Records from a dataset:
☆ ☆ ☆ ☆ ☆
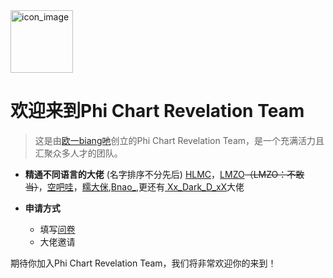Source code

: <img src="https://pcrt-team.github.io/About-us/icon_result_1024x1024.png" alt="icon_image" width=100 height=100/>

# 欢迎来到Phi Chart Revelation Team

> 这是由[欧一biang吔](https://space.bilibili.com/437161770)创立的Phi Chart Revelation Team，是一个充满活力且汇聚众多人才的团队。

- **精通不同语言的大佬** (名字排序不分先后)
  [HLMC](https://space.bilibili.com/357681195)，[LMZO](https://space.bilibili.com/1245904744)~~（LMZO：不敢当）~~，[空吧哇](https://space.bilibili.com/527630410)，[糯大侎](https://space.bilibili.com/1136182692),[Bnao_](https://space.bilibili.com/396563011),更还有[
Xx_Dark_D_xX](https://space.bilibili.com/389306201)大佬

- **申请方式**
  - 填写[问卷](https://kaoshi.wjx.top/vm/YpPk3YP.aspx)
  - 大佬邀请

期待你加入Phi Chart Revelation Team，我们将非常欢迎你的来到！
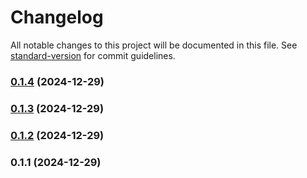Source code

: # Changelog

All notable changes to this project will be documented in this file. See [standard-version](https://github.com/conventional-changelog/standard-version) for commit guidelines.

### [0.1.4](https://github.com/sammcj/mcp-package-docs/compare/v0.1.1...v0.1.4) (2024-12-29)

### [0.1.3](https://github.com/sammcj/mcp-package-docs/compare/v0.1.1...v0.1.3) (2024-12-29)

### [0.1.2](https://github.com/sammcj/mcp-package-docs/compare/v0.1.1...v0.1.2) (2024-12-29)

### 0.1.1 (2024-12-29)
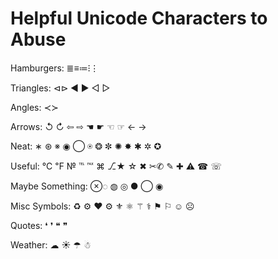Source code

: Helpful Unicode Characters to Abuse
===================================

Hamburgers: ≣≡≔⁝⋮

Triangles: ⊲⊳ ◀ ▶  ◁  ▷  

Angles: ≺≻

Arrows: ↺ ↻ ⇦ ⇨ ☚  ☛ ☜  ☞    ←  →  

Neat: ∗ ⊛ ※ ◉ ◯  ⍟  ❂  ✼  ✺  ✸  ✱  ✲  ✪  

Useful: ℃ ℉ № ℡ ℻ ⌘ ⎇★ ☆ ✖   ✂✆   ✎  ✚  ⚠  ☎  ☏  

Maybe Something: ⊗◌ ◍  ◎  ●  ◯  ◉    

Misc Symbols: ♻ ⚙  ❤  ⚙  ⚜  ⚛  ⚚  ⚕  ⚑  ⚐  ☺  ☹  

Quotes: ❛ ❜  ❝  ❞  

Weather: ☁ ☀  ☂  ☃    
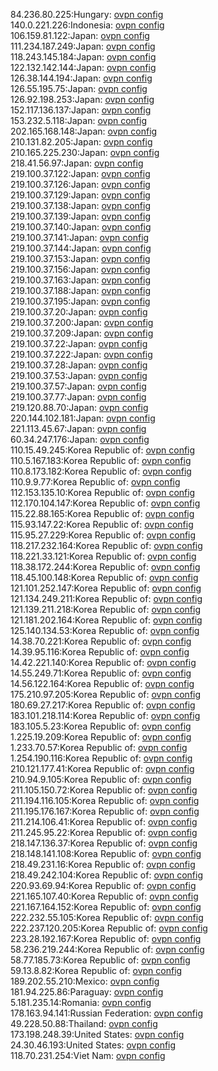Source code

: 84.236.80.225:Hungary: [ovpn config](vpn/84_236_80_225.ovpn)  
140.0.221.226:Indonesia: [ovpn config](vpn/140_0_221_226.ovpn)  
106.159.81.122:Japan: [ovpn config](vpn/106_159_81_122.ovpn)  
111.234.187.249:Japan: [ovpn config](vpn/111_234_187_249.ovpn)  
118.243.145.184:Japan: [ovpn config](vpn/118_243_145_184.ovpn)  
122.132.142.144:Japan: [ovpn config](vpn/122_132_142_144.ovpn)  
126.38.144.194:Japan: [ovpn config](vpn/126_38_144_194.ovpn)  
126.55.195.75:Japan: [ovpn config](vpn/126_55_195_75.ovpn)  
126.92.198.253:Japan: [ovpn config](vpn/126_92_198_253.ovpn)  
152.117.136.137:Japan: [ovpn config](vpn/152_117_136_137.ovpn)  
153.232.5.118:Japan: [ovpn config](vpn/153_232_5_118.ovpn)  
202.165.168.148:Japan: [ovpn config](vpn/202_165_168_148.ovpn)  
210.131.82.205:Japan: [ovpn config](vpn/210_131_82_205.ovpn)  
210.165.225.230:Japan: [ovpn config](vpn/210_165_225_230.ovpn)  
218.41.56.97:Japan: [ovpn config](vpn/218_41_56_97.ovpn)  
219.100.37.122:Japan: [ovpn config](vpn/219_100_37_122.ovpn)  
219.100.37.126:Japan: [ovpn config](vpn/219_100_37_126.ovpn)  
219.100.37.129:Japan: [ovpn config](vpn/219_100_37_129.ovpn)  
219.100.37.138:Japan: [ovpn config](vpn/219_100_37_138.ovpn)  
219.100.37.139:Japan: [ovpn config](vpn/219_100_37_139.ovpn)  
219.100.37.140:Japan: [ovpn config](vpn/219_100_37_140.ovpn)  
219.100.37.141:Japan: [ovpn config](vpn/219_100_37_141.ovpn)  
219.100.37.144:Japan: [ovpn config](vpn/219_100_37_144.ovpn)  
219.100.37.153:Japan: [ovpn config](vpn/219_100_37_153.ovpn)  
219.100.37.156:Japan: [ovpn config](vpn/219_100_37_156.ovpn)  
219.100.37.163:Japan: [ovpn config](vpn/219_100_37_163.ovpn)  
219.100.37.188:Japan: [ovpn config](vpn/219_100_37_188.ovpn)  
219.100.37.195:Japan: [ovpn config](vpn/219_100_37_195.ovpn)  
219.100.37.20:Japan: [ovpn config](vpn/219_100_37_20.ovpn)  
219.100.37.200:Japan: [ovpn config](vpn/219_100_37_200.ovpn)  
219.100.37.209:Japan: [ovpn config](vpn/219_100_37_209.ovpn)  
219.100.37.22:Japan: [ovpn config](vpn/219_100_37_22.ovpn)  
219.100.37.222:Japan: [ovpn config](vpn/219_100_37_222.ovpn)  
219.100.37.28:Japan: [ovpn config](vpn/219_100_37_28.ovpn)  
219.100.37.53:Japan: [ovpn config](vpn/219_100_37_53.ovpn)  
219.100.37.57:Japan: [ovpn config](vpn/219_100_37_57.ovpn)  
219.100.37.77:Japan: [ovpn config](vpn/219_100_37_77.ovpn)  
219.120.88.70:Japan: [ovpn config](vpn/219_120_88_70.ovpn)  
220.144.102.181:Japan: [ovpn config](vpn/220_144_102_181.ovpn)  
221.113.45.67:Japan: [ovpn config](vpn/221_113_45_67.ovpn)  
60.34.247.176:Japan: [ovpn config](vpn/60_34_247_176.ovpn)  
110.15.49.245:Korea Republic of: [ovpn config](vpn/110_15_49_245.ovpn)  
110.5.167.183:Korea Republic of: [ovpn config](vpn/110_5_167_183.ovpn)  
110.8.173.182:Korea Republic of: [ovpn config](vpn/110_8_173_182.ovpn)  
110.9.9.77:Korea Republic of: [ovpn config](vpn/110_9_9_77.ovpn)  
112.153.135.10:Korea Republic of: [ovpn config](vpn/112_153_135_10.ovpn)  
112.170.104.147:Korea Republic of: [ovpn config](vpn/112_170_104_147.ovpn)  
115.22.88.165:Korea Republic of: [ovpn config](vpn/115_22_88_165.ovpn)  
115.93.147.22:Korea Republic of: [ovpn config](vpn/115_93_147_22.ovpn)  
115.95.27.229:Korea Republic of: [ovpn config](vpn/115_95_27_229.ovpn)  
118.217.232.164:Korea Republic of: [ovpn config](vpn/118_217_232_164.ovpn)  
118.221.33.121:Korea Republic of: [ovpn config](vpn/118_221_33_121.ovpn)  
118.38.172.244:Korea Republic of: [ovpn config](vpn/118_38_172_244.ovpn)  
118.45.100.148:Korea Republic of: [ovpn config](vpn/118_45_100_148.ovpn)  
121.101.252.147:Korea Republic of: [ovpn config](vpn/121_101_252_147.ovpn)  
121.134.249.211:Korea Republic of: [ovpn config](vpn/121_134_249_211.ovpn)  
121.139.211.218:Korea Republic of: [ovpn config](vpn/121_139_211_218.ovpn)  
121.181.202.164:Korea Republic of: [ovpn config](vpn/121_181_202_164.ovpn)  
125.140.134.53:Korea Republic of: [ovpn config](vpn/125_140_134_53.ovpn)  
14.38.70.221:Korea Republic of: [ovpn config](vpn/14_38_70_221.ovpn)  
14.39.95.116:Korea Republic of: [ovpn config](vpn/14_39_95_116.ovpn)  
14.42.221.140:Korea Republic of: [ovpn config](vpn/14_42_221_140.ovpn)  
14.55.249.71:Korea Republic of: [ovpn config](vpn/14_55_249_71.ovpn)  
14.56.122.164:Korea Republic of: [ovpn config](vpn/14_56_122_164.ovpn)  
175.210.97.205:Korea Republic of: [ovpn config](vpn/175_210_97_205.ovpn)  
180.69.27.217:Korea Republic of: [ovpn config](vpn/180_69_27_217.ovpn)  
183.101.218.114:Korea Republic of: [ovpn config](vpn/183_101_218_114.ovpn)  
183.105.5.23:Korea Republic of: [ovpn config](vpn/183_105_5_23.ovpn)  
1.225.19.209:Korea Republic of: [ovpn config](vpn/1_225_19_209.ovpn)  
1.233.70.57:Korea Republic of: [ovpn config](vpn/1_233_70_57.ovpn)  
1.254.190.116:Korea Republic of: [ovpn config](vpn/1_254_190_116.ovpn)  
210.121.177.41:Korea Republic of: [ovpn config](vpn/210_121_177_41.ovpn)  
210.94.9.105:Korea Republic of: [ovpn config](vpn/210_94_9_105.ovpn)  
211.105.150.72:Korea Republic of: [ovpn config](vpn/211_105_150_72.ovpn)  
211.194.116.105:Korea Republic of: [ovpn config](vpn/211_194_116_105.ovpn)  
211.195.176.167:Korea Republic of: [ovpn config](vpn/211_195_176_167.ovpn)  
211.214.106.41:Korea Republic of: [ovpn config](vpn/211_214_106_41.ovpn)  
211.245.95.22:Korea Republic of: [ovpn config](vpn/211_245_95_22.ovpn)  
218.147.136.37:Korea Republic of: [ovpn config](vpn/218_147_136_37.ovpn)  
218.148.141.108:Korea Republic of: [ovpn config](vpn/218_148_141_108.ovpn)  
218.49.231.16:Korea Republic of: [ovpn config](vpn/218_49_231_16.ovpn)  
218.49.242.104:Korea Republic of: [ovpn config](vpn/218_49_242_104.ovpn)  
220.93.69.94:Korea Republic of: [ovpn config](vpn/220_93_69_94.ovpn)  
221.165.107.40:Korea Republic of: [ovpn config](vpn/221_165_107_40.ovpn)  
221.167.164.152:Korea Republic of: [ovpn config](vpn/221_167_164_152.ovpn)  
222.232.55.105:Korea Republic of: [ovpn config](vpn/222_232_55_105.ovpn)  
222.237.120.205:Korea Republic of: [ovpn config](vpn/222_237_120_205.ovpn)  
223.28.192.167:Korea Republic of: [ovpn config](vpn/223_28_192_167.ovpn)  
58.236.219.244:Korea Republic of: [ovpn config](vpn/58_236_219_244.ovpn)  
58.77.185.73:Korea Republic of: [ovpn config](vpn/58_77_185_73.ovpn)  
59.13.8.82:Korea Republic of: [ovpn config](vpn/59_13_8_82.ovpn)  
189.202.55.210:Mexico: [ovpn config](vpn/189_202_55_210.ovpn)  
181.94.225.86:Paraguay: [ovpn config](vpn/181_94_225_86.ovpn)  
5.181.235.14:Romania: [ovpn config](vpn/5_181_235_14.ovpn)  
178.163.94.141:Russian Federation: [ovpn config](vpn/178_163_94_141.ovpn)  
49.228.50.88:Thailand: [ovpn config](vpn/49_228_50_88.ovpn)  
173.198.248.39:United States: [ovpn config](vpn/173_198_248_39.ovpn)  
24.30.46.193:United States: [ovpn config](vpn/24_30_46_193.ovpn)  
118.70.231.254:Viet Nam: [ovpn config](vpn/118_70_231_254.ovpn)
☆ ☆ ☆ ☆ ☆
- **ASSIGNMENT**
Print exactly the lines above from the one with "1.225.19.209:Korea Republic of: [ovpn" to the one with "211.214.106.41:Korea Republic of: [ovpn", including both.

- **RESULT OF THIS EXERCISE**
1.225.19.209:Korea Republic of: [ovpn config](vpn/1_225_19_209.ovpn)  
1.233.70.57:Korea Republic of: [ovpn config](vpn/1_233_70_57.ovpn)  
1.254.190.116:Korea Republic of: [ovpn config](vpn/1_254_190_116.ovpn)  
210.121.177.41:Korea Republic of: [ovpn config](vpn/210_121_177_41.ovpn)  
210.94.9.105:Korea Republic of: [ovpn config](vpn/210_94_9_105.ovpn)  
211.105.150.72:Korea Republic of: [ovpn config](vpn/211_105_150_72.ovpn)  
211.194.116.105:Korea Republic of: [ovpn config](vpn/211_194_116_105.ovpn)  
211.195.176.167:Korea Republic of: [ovpn config](vpn/211_195_176_167.ovpn)  
211.214.106.41:Korea Republic of: [ovpn config](vpn/211_214_106_41.ovpn)  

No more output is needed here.